One of the more interesting and unorthodox Marvel properties to come out from Disney recently has been Ms. Marvel, the story of a young superhero (Iman Vellani) named Kamala Khan who struggles to balance powers and a burgeoning social life.
There’s a bit of a difference between Marvel’s Disney Plus show and its movies. The latter usually have bigger budgets, which translates to some higher level VFX. Showrunners Adil El Arbi and Bilall Fallah even admitted that they had to cut some big visual things from the show because of budgets and timeframes.
One of the bigger plot points in Ms. Marvel was the veil, a sort of interdimensional world. In an interview with The Direct, VFX Supervisor Kevin Yuille talked about the work that went into creating the veil and how much crazier it would have been if the show was a movie.

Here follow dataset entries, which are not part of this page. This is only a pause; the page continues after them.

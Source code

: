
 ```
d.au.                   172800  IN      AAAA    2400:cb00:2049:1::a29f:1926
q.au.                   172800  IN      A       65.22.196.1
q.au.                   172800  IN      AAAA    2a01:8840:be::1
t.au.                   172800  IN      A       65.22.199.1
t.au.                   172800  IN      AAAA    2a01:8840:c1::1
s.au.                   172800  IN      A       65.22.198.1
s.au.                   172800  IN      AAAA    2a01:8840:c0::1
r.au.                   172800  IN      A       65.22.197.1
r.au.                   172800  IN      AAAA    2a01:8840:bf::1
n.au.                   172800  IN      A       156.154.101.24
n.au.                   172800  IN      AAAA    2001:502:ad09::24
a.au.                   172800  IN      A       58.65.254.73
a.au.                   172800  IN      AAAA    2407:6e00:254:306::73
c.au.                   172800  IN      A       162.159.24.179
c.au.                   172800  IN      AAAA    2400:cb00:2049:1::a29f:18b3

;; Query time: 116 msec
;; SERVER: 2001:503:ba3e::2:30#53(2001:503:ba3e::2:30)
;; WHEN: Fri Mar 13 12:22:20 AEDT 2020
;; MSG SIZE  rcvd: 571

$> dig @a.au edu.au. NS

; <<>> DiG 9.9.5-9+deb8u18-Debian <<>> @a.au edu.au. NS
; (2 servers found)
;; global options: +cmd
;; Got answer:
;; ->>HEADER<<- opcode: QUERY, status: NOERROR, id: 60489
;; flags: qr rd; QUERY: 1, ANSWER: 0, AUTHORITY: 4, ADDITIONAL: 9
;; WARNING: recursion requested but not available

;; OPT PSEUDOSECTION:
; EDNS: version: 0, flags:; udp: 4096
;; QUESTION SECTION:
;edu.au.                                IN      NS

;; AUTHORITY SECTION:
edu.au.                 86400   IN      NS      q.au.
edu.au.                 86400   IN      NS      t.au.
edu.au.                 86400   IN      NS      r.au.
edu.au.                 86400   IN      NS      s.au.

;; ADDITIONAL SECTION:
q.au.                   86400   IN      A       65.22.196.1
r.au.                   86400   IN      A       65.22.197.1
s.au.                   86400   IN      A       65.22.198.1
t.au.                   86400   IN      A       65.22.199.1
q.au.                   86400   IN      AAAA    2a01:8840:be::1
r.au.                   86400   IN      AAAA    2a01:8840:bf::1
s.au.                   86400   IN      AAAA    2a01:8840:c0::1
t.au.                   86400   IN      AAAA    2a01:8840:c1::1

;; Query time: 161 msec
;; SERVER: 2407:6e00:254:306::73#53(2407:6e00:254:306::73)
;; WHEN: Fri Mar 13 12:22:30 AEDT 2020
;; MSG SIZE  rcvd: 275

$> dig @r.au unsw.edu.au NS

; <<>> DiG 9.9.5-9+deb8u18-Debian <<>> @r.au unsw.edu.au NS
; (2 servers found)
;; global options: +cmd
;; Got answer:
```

Yuille explained that his VFX company, Fuse FX, was handling the work, and that it was on a tight schedule and the effect of the veil initially wasn’t “where Marvel landed on what they really wanted to see.”
The issue arose mostly because other teams didn’t have the resources to complete the work, and they left Fuse FX with a lot to do.

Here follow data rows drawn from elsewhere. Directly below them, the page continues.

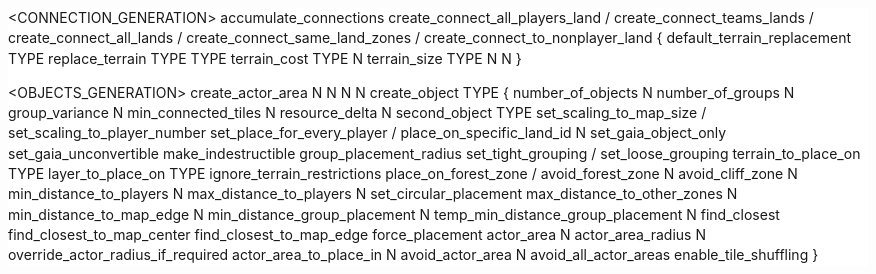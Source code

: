 <CONNECTION_GENERATION>
accumulate_connections
create_connect_all_players_land / create_connect_teams_lands / create_connect_all_lands / create_connect_same_land_zones / create_connect_to_nonplayer_land
{
	default_terrain_replacement TYPE
	replace_terrain TYPE TYPE
	terrain_cost TYPE N
	terrain_size TYPE N N
}

<OBJECTS_GENERATION>
create_actor_area N N N N
create_object TYPE
{
	number_of_objects N
	number_of_groups N
	group_variance N
	min_connected_tiles N
	resource_delta N
	second_object TYPE
	set_scaling_to_map_size / set_scaling_to_player_number
	set_place_for_every_player / place_on_specific_land_id N
	set_gaia_object_only
	set_gaia_unconvertible
	make_indestructible
	group_placement_radius
	set_tight_grouping / set_loose_grouping
	terrain_to_place_on TYPE
	layer_to_place_on TYPE
	ignore_terrain_restrictions
	place_on_forest_zone / avoid_forest_zone N
	avoid_cliff_zone N
	min_distance_to_players N
	max_distance_to_players N
	set_circular_placement
	max_distance_to_other_zones N
	min_distance_to_map_edge N
	min_distance_group_placement N
	temp_min_distance_group_placement N
	find_closest
	find_closest_to_map_center
find_closest_to_map_edge
	force_placement
	actor_area N
	actor_area_radius N
	override_actor_radius_if_required
	actor_area_to_place_in N
	avoid_actor_area N
	avoid_all_actor_areas
	enable_tile_shuffling
}
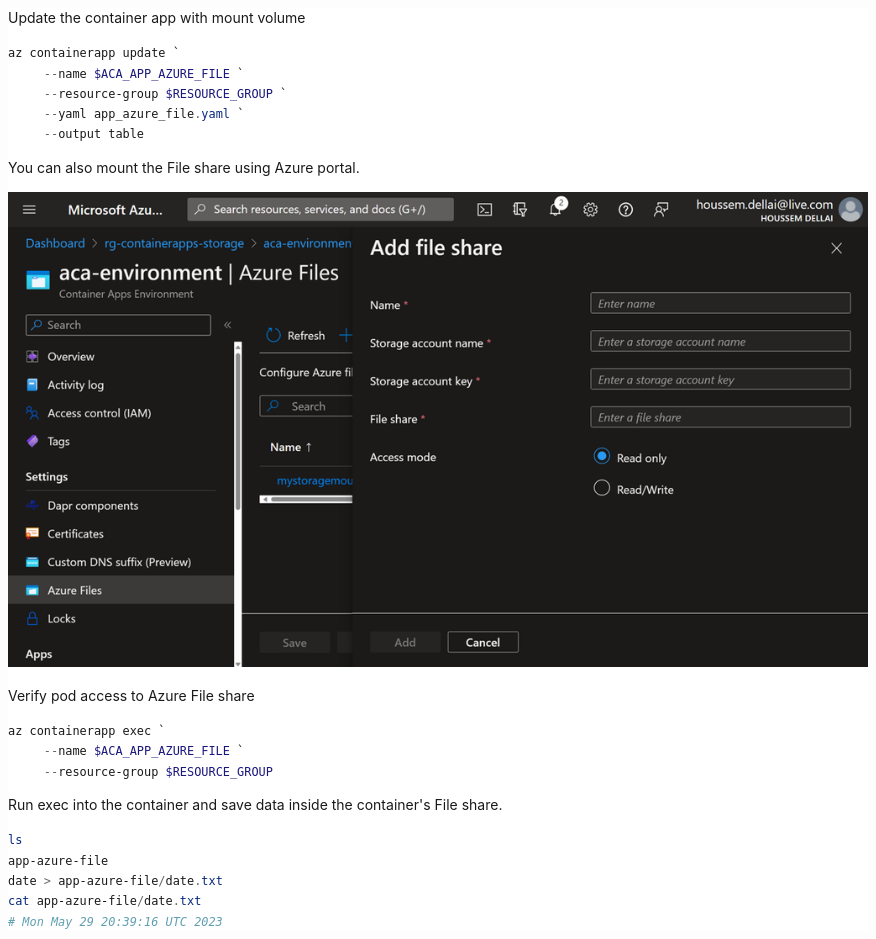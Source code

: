 Update the container app with mount volume

```powershell
az containerapp update `
     --name $ACA_APP_AZURE_FILE `
     --resource-group $RESOURCE_GROUP `
     --yaml app_azure_file.yaml `
     --output table
```

You can also mount the File share using Azure portal.

![](images/mount-file-share.png)

Verify pod access to Azure File share

```powershell
az containerapp exec `
     --name $ACA_APP_AZURE_FILE `
     --resource-group $RESOURCE_GROUP
```

Run exec into the container and save data inside the container's File share.

```powershell
ls 
app-azure-file
date > app-azure-file/date.txt
cat app-azure-file/date.txt
# Mon May 29 20:39:16 UTC 2023 
```
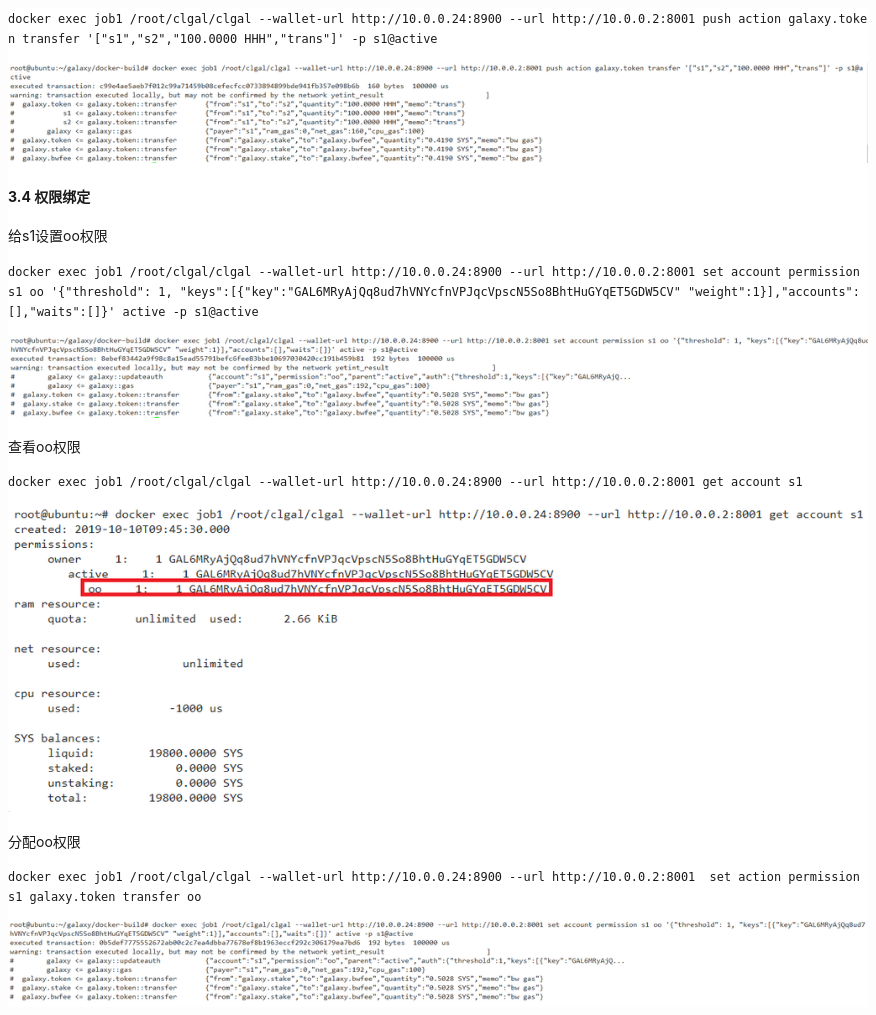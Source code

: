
 ```CQL
docker exec job1 /root/clgal/clgal --wallet-url http://10.0.0.24:8900 --url http://10.0.0.2:8001 push action galaxy.token transfer '["s1","s2","100.0000 HHH","trans"]' -p s1@active
```
<img src="token_trans2.png" style="zoom:100%">

#### 3.4 权限绑定

给s1设置oo权限
```CQL
docker exec job1 /root/clgal/clgal --wallet-url http://10.0.0.24:8900 --url http://10.0.0.2:8001 set account permission s1 oo '{"threshold": 1, "keys":[{"key":"GAL6MRyAjQq8ud7hVNYcfnVPJqcVpscN5So8BhtHuGYqET5GDW5CV" "weight":1}],"accounts":[],"waits":[]}' active -p s1@active
```
<img src="account_permission.png" style="zoom:100%">

查看oo权限
```CQL
docker exec job1 /root/clgal/clgal --wallet-url http://10.0.0.24:8900 --url http://10.0.0.2:8001 get account s1
```
<img src="get_account.png" style="zoom:100%">

分配oo权限
```CQL
docker exec job1 /root/clgal/clgal --wallet-url http://10.0.0.24:8900 --url http://10.0.0.2:8001  set action permission s1 galaxy.token transfer oo
```
<img src="transfer_oo.png" style="zoom:100%">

“So, Fuse FX, we kind of joined at the end, it had been in production for a long time. So long that some of the vendors, you know, because there were reshoots and such, they couldn’t stay on the show. They were like, ‘We don’t have the resources, we gotta move on.’ So we kind of picked up where some others had left off on that sequence specifically, but we had a pretty tight schedule. There was a lot of legwork done before us, some other companies had some really cool looks for early versions of this Veil, but of course, that’s not where Marvel landed on what they really wanted to see.”
He explained that early versions of the veil looked more like a colorful fire, and that eventually the team settled on something “more fabric-y” and literal.
“So going through many, many iterations … we came to the conclusion ‘OK, we have to pivot and change how we’re doing it.’ So really, you want to create light that is pooling out of a hole. It’s almost like fabric. The name is ‘the Veil,’ so it’s kind of like ‘OK, maybe we should be literal and kind of go more with almost sheets of light coming out.’ If you look, it looks more fabric-y, it has flow and curls and it flaps and stuff like that. And then when it gets angry, it shoots tentacles of light, they even have fabric qualities to it. So I think that was a moment where we’re like ‘OK, cool, we have something that is different.’ It was pretty unique.”
The effect turned out to be one of the biggest the team ever worked on, with “30 or 40 renders put together, different passes that comp is using to shift colors.”
“Had this been a feature film, they would have destroyed that environment. You would’ve seen stuff ripping on the ground, it would have been crazy, but given the time, we had to do a lot of stuff in comp, so there was a lot of special passes to make the ground kind of distort and get spiky.”
Maybe we’ll get to see the super veil if Marvel ever decides to turn Ms. Marvel into a movie. In the meantime, the whole run of the series so far is streaming on Disney Plus.